Years passed, and while T'Pol aged slowly, Jonathan aged much quicker. It pained her to see his hair turn gray, though she never showed it. Every few weeks she took it upon herself to cut his hair for him, not the regulation crew cut he wore on Enterprise; he had no need of such a strict fashion now. Rather she let it grow out, then styled it the way she knew best: the common style of a Vulcan male. It suited him better than it did most Vulcans who were so tradition bound they could not even choose a unique hairstyle. As for herself, T'Pol allowed her hair to grow long, and she styled it softly. It helped Jonathan to appreciate how much time had passed, lent credence to the story she told him each day.
T'Pol stayed because she felt she owed him. He saved her life, so she gave him part of hers. The balance seemed fair: she would outlive him by at least a century.
T'Pol also stayed because she felt guilty. As illogical as the feeling might be, it had merit. The Enterprise did not have adequate protection against the Delphic Expanse's anomalies because the only known protective substance was deadly to her species. On that fateful day, when an anomaly passed through the ship, the early shockwaves pinned her beneath a fallen bulkhead. Jonathan worked to pull her free instead of running as she'd told him to. He took the brunt of the impact, including infection by subspace memory blocking parasites, sparing her. When it became apparent that the captain could not function as needed with his new disability, she took command of the ship. But, with her Vulcan training and philosophy, she did not make the same decisions he would have. One such decision crippled Enterprise and gave the Xindi enough time to complete their super-weapon.
Thus, in a way, the destruction of humanity fell upon her shoulders. Nothing she could do would change that, so she made atonement the best way she knew how. By caring for the man who might have prevented the disaster in the first place, if it hadn't been for her.

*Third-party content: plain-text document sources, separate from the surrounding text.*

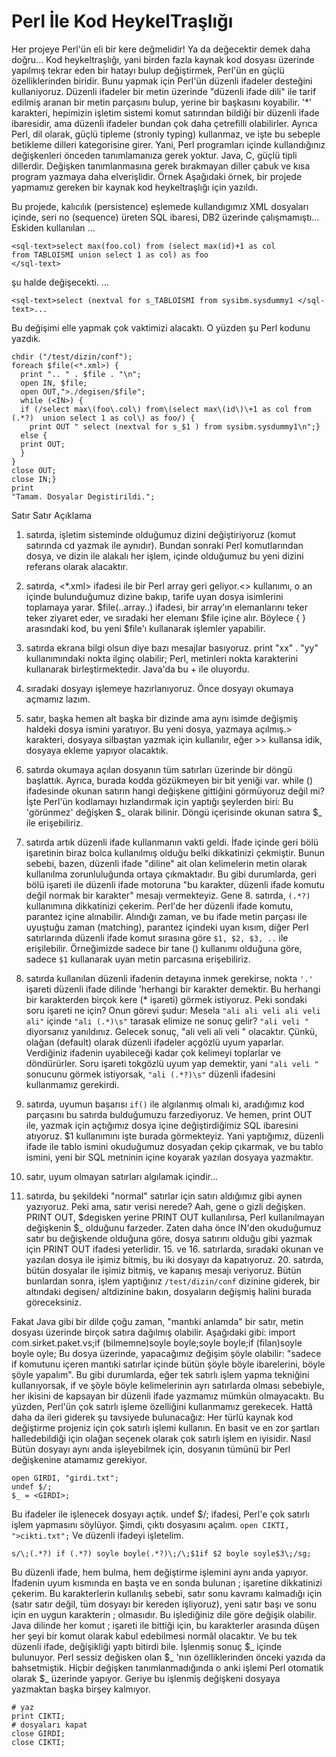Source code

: # Perl İle Kod HeykelTraşlığı

Her projeye Perl'ün eli bir kere değmelidir!  Ya da değecektir demek
daha doğru... Kod heykeltraşlığı, yani birden fazla kaynak kod dosyası
üzerinde yapılmış tekrar eden bir hatayı bulup değiştirmek, Perl'ün en
güçlü özelliklerinden biridir. Bunu yapmak için Perl'ün düzenli
ifadeler desteğini kullaniyoruz.  Düzenli ifadeler bir metin üzerinde
"düzenli ifade dili" ile tarif edilmiş aranan bir metin parçasını
bulup, yerine bir başkasını koyabilir. '*' karakteri, hepimizin
işletim sistemi komut satırından bildiği bir düzenli ifade ibaresidir,
ama düzenli ifadeler bundan çok daha çetrefilli olabilirler.  Ayrıca
Perl, dil olarak, güçlü tipleme (stronly typing) kullanmaz, ve işte bu
sebeple betikleme dilleri kategorisine girer. Yani, Perl programları
içinde kullandığınız değişkenleri önceden tanımlamanıza gerek
yoktur. Java, C, güçlü tipli dillerdir.  Değişken tanımlanmasına gerek
bırakmayan diller çabuk ve kısa program yazmaya daha elverişlidir.
Örnek Aşağıdaki örnek, bir projede yapmamız gereken bir kaynak kod
heykeltraşlığı için yazıldı.

Bu projede, kalıcılık (persistence) eşlemede kullandıgımız XML
dosyaları içinde, seri no (sequence) üreten SQL ibaresi, DB2 üzerinde
çalışmamıştı... Eskiden kullanılan ...

```
<sql-text>select max(foo.col) from (select max(id)+1 as col
from TABLOISMI union select 1 as col) as foo
</sql-text>
```

şu halde değişecekti.  ...

```
<sql-text>select (nextval for s_TABLOISMI from sysibm.sysdummy1 </sql-text>...
```

Bu değişimi elle yapmak çok vaktimizi alacaktı. O yüzden şu Perl
kodunu yazdık.

```
chdir ("/test/dizin/conf");
foreach $file(<*.xml>) {
  print ".. " . $file . "\n";
  open IN, $file;
  open OUT,">./degisen/$file";
  while (<IN>) {
  if (/select max\(foo\.col\) from\(select max\(id\)\+1 as col from (.*?)  union select 1 as col\) as foo/) {
    print OUT " select (nextval for s_$1 ) from sysibm.sysdummy1\n";}
  else {
  print OUT;
  }
}
close OUT;
close IN;}
print
"Tamam. Dosyalar Degistirildi.";
```

Satır Satır Açıklama

1. satırda, işletim sisteminde olduğumuz dizini değiştiriyoruz (komut
satırında cd yazmak ile aynıdır). Bundan sonraki Perl komutlarından
dosya, ve dizin ile alakalı her işlem, içinde olduğumuz bu yeni dizini
referans olarak alacaktır.

3. satırda, <*.xml> ifadesi ile bir Perl array geri geliyor.<>
kullanımı, o an içinde bulunduğumuz dizine bakıp, tarife uyan dosya
isimlerini toplamaya yarar. $file(..array..)  ifadesi, bir array'ın
elemanlarını teker teker ziyaret eder, ve sıradaki her elemanı $file
içine alır. Böylece { } arasındaki kod, bu yeni $file'ı kullanarak
işlemler yapabilir.

4. satırda ekrana bilgi olsun diye bazı mesajlar basıyoruz. print "xx"
. "yy" kullanımındaki nokta ilginç olabilir; Perl, metinleri nokta
karakterini kullanarak birleştirmektedir. Java'da bu + ile oluyordu.
5. sıradaki dosyayı işlemeye hazırlanıyoruz. Önce dosyayı okumaya
açmamız lazım.

6. satır, başka hemen alt başka bir dizinde ama aynı isimde değişmiş
haldeki dosya ismini yaratıyor. Bu yeni dosya, yazmaya açılmış.>
karakteri, dosyaya silbaştan yazmak için kullanılır, eğer >> kullansa
idik, dosyaya ekleme yapıyor olacaktık.

7. satırda okumaya açılan dosyanın tüm satırları üzerinde bir döngü
başlattık. Ayrıca, burada kodda gözükmeyen bir bit yeniği var. while
(<IN>) ifadesinde okunan satırın hangi değişkene gittiğini görmüyoruz
değil mi? İşte Perl'ün kodlamayı hızlandırmak için yaptığı şeylerden
biri: Bu 'görünmez' değişken $_ olarak bilinir. Döngü içerisinde
okunan satıra $_ ile erişebiliriz.

8. satırda artık düzenli ifade kullanmanın vakti geldi. İfade içinde
geri bölü işaretinin biraz bolca kullanılmış olduğu belki dikkatinizi
çekmiştir. Bunun sebebi, bazen, düzenli ifade "diline" ait olan
kelimelerin metin olarak kullanılma zorunluluğunda ortaya
çıkmaktadır. Bu gibi durumlarda, geri bölü işareti ile düzenli ifade
motoruna "bu karakter, düzenli ifade komutu değil normak bir karakter"
mesajı vermekteyiz.  Gene 8. satırda, `(.*?)`  kullanımına dikkatinizi
çekerim. Perl'de her düzenli ifade komutu, parantez içine
alınabilir. Alındığı zaman, ve bu ifade metin parçası ile uyuştuğu
zaman (matching), parantez içindeki uyan kısım, diğer Perl
satırlarında düzenli ifade komut sırasına göre `$1, $2, $3, ..` ile
erişilebilir. Örneğimizde sadece bir tane () kullanımı olduğuna göre,
sadece `$1` kullanarak uyan metin parcasına erişebiliriz.

8. satırda kullanılan düzenli ifadenin detayına inmek gerekirse, nokta
`'.'` işareti düzenli ifade dilinde 'herhangi bir karakter
demektir. Bu herhangi bir karakterden birçok kere (* işareti) görmek
istiyoruz. Peki sondaki soru işareti ne için? Onun görevi şudur:
Mesela `"ali ali veli ali veli ali"` içinde `"ali (.*)\s"` tarasak
elimize ne sonuç gelir?  `"ali veli "` diyorsanız yanıldınız. Gelecek
sonuç, "ali veli ali veli " olacaktır. Çünkü, olağan (default) olarak
düzenli ifadeler açgözlü uyum yaparlar. Verdiğiniz ifadenin
uyabileceği kadar çok kelimeyi toplarlar ve döndürürler. Soru işareti
tokgözlü uyum yap demektir, yani `"ali veli "` sonucunu görmek
istiyorsak, `"ali (.*?)\s"` düzenli ifadesini kullanmamız gerekirdi.

9. satırda, uyumun başarısı `if()` ile algılanmış olmalı ki, aradığımız
kod parçasını bu satırda bulduğumuzu farzediyoruz. Ve hemen, print OUT
ile, yazmak için açtığımız dosya içine değiştirdiğimiz SQL ibaresini
atıyoruz. $1 kullanımını işte burada görmekteyiz. Yani yaptığımız,
düzenli ifade ile tablo ismini okuduğumuz dosyadan çekip çıkarmak, ve
bu tablo ismini, yeni bir SQL metninin içine koyarak yazılan dosyaya
yazmaktır.

10. satır, uyum olmayan satırları algılamak içindir...

11. satırda, bu şekildeki "normal" satırlar için satırı aldığımız gibi
aynen yazıyoruz. Peki ama, satır verisi nerede? Aah, gene o gizli
değişken. PRINT OUT, $degisken yerine PRINT OUT kullanılırsa, Perl
kullanılmayan değişkenin $_ olduğunu farzeder. Zaten daha önce IN'den
okuduğumuz satır bu değişkende olduğuna göre, dosya satırını olduğu
gibi yazmak için PRINT OUT ifadesi yeterlidir.  15. ve 16. satırlarda,
sıradaki okunan ve yazılan dosya ile işimiz bitmiş, bu iki dosyayı da
kapatıyoruz.  20. satırda, bütün dosyalar ile işimiz bitmiş, ve
kapanış mesajı veriyoruz.  Bütün bunlardan sonra, işlem yaptığınız
`/test/dizin/conf` dizinine giderek, bir altındaki degisen/
altdizinine bakın, dosyaların değişmiş halini burada göreceksiniz.


Fakat Java gibi bir dilde çoğu zaman, "mantıki anlamda" bir satır,
metin dosyası üzerinde birçok satıra dağılmış olabilir. Aşağıdaki
gibi: import com.sirket.paket.vs;if (bilmemne)soyle boyle;soyle
boyle;if (filan)soyle boyle oyle; Bu dosya üzerinde, yapacağımız
değişim şöyle olabilir: "sadece if komutunu içeren mantıki satırlar
içinde bütün şöyle böyle ibarelerini, böyle şöyle yapalım". Bu gibi
durumlarda, eğer tek satırlı işlem yapma tekniğini kullanıyorsak, if
ve şöyle böyle kelimelerinin ayrı satırlarda olması sebebiyle, her
ikisini de kapsayan bir düzenli ifade yazmamız mümkün olmayacaktı. Bu
yüzden, Perl'ün çok satırlı işleme özelliğini kullanmamız gerekecek.
Hattâ daha da ileri giderek şu tavsiyede bulunacağız: Her türlü kaynak
kod değiştirme projeniz için çok satırlı işlemi kullanın. En basit ve
en zor şartları halledebildiği için olağan seçenek olarak çok satırlı
işlem en iyisidir.  Nasıl Bütün dosyayı aynı anda işleyebilmek için,
dosyanın tümünü bir Perl değişkenine atamamız gerekiyor.

```
open GIRDI, "girdi.txt";
undef $/;
$_ = <GIRDI>;
```

Bu ifadeler ile işlenecek dosyayı açtık. undef $/; ifadesi, Perl'e çok
satırlı işlem yapmasını söylüyor.  Şimdi, çıktı dosyasını açalım.
`open CIKTI, ">cikti.txt";` Ve düzenli ifadeyi işletelim.

```
s/\;(.*?) if (.*?) soyle boyle(.*?)\;/\;$1if $2 boyle soyle$3\;/sg;
```

Bu düzenli ifade, hem bulma, hem değiştirme işlemini aynı anda
yapıyor. İfadenin uyum kısmında en başta ve en sonda bulunan ;
işaretine dikkatinizi çekerim. Bu karakterlerin kullanılış sebebi,
satır sonu kavramı kalmadığı için (satır satır değil, tüm dosyayı bir
kereden işliyoruz), yeni satır başı ve sonu için en uygun karakterin ;
olmasıdır. Bu işlediğiniz dile göre değişik olabilir. Java dilinde her
komut ; işareti ile bittiği için, bu karakterler arasında düşen her
şeyi bir komut olarak kabul edebilmesi normâl olacaktır.  Ve bu tek
düzenli ifade, değişikliği yaptı bitirdi bile. İşlenmiş sonuç $_
içinde bulunuyor. Perl sessiz değisken olan $_ 'nın özelliklerinden
önceki yazıda da bahsetmiştik. Hiçbir değişken tanımlanmadığında o
anki işlemi Perl otomatik olarak $_ üzerinde yapıyor.  Geriye bu
işlenmiş değişkeni dosyaya yazmaktan başka birşey kalmıyor.

```
# yaz
print CIKTI;
# dosyaları kapat
close GIRDI;
close CIKTI;
```





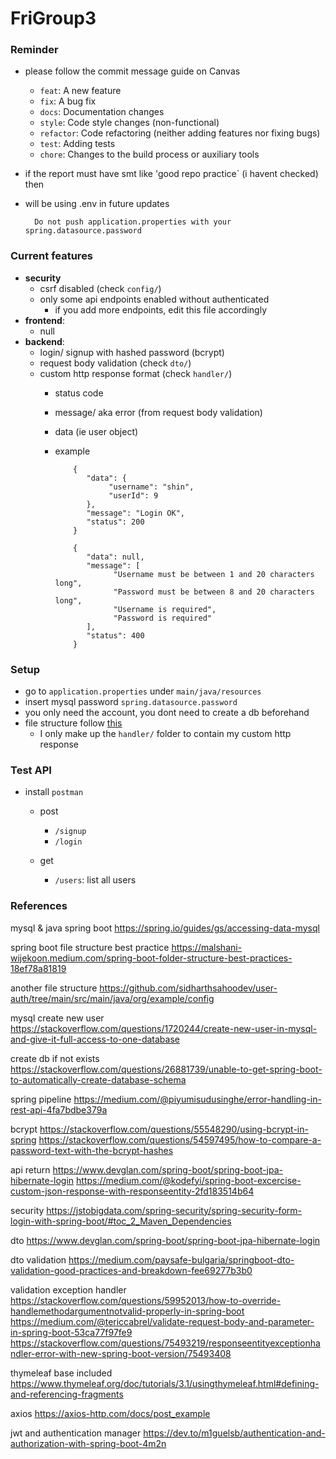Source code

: # FriGroup3

### Reminder

- please follow the commit message guide on Canvas
  - `feat`: A new feature
  - `fix`: A bug fix
  - `docs`: Documentation changes
  - `style`: Code style changes (non-functional)
  - `refactor`: Code refactoring (neither adding features nor fixing bugs)
  - `test`: Adding tests
  - `chore`: Changes to the build process or auxiliary tools
  
- if the report must have smt like 'good repo practice` (i havent checked) then
- will be using .env in future updates
  ```
    Do not push application.properties with your spring.datasource.password
  ```

### Current features
  - **security**
    - csrf disabled (check `config/`)
    - only some api endpoints enabled without authenticated
      - if you add more endpoints, edit this file accordingly
  - **frontend**: 
    - null
  - **backend**:
    - login/ signup with hashed password (bcrypt)
    - request body validation (check `dto/`)
    - custom http response format (check `handler/`)
      - status code
      - message/ aka error (from request body validation)
      - data (ie user object)
      - example
      
        ```
            {
               "data": {
                    "username": "shin",
                    "userId": 9
               },
               "message": "Login OK",
               "status": 200
            }
        ```
        ```
            {
               "data": null,
               "message": [
                     "Username must be between 1 and 20 characters long",
                     "Password must be between 8 and 20 characters long",
                     "Username is required",
                     "Password is required"
               ],
               "status": 400
            }
        ```
    
### Setup
  - go to `application.properties` under `main/java/resources`
  - insert mysql password `spring.datasource.password`
  - you only need the account, you dont need to create a db beforehand
  - file structure follow [this](https://malshani-wijekoon.medium.com/spring-boot-folder-structure-best-practices-18ef78a81819)
    - I only make up the `handler/` folder to contain my custom http response

### Test API
  - install `postman`
    - post 
      - `/signup`
      - `/login`
    
    - get
      - `/users`: list all users
      
### References

mysql & java spring boot
https://spring.io/guides/gs/accessing-data-mysql

spring boot file structure best practice
https://malshani-wijekoon.medium.com/spring-boot-folder-structure-best-practices-18ef78a81819

another file structure https://github.com/sidharthsahoodev/user-auth/tree/main/src/main/java/org/example/config

mysql create new user
https://stackoverflow.com/questions/1720244/create-new-user-in-mysql-and-give-it-full-access-to-one-database

create db if not exists
https://stackoverflow.com/questions/26881739/unable-to-get-spring-boot-to-automatically-create-database-schema

spring pipeline https://medium.com/@piyumisudusinghe/error-handling-in-rest-api-4fa7bdbe379a

bcrypt https://stackoverflow.com/questions/55548290/using-bcrypt-in-spring https://stackoverflow.com/questions/54597495/how-to-compare-a-password-text-with-the-bcrypt-hashes

api return https://www.devglan.com/spring-boot/spring-boot-jpa-hibernate-login https://medium.com/@kodefyi/spring-boot-excercise-custom-json-response-with-responseentity-2fd183514b64

security https://jstobigdata.com/spring-security/spring-security-form-login-with-spring-boot/#toc_2_Maven_Dependencies

dto https://www.devglan.com/spring-boot/spring-boot-jpa-hibernate-login

dto validation https://medium.com/paysafe-bulgaria/springboot-dto-validation-good-practices-and-breakdown-fee69277b3b0

validation exception handler https://stackoverflow.com/questions/59952013/how-to-override-handlemethodargumentnotvalid-properly-in-spring-boot https://medium.com/@tericcabrel/validate-request-body-and-parameter-in-spring-boot-53ca77f97fe9 https://stackoverflow.com/questions/75493219/responseentityexceptionhandler-error-with-new-spring-boot-version/75493408

thymeleaf base included https://www.thymeleaf.org/doc/tutorials/3.1/usingthymeleaf.html#defining-and-referencing-fragments

axios https://axios-http.com/docs/post_example

jwt and authentication manager https://dev.to/m1guelsb/authentication-and-authorization-with-spring-boot-4m2n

Each morning Jonathan Archer woke up, confused. Each morning T'Pol was there to reassure him, to explain to him, to comfort him, to answer his questions. She would continue to do so until the day the human died. Then she would grieve, in her own way, for everything they both lost, for everything that might have been, for everything that should have been, but wasn't.
She would stay in the small house they shared for so long, even though his death would grant her freedom to leave the human colony. She could return, if she so chose, to the planet of her birth, the arid desert world teeming with life. But the presence of so many people on Vulcan would haunt her, as if to say, we are still here but where are they? So she would stay on Ceti Alpha V; she would plant vegetables in the small garden outside the house; she would kneel each morning at the smoothly made bed that was not hers and meditate on the events, both good and bad, which led to this fate.
And one hundred four years to the day after she'd brought Jonathan Archer to the last human settlement, T'Pol would see a blinding eruption in the sky as Ceti Alpha VI, their sister planet, exploded without warning. As a result the colony's orbit would shift drastically, and the growing population would all die within a few days, unable to survive in the hostile desert created by the disaster. T'Pol would outlive them all, enduring what the humans could not. She would not complain. In fact, she would appreciate the irony, for she had been one of the science team to select Ceti Alpha V as a suitable world for the last human survivors to migrate to. Just as she led the ship meant to save Earth.
Such an ultimate irony that the first Vulcan to grow to love humans would also be the one responsible for their extinction.
She would stay alone, in the harsh environment, until the cutting winds lay claim to her body. She would not seek forgiveness or solace. And when the desert finally took her, she would welcome the dark eternity of death.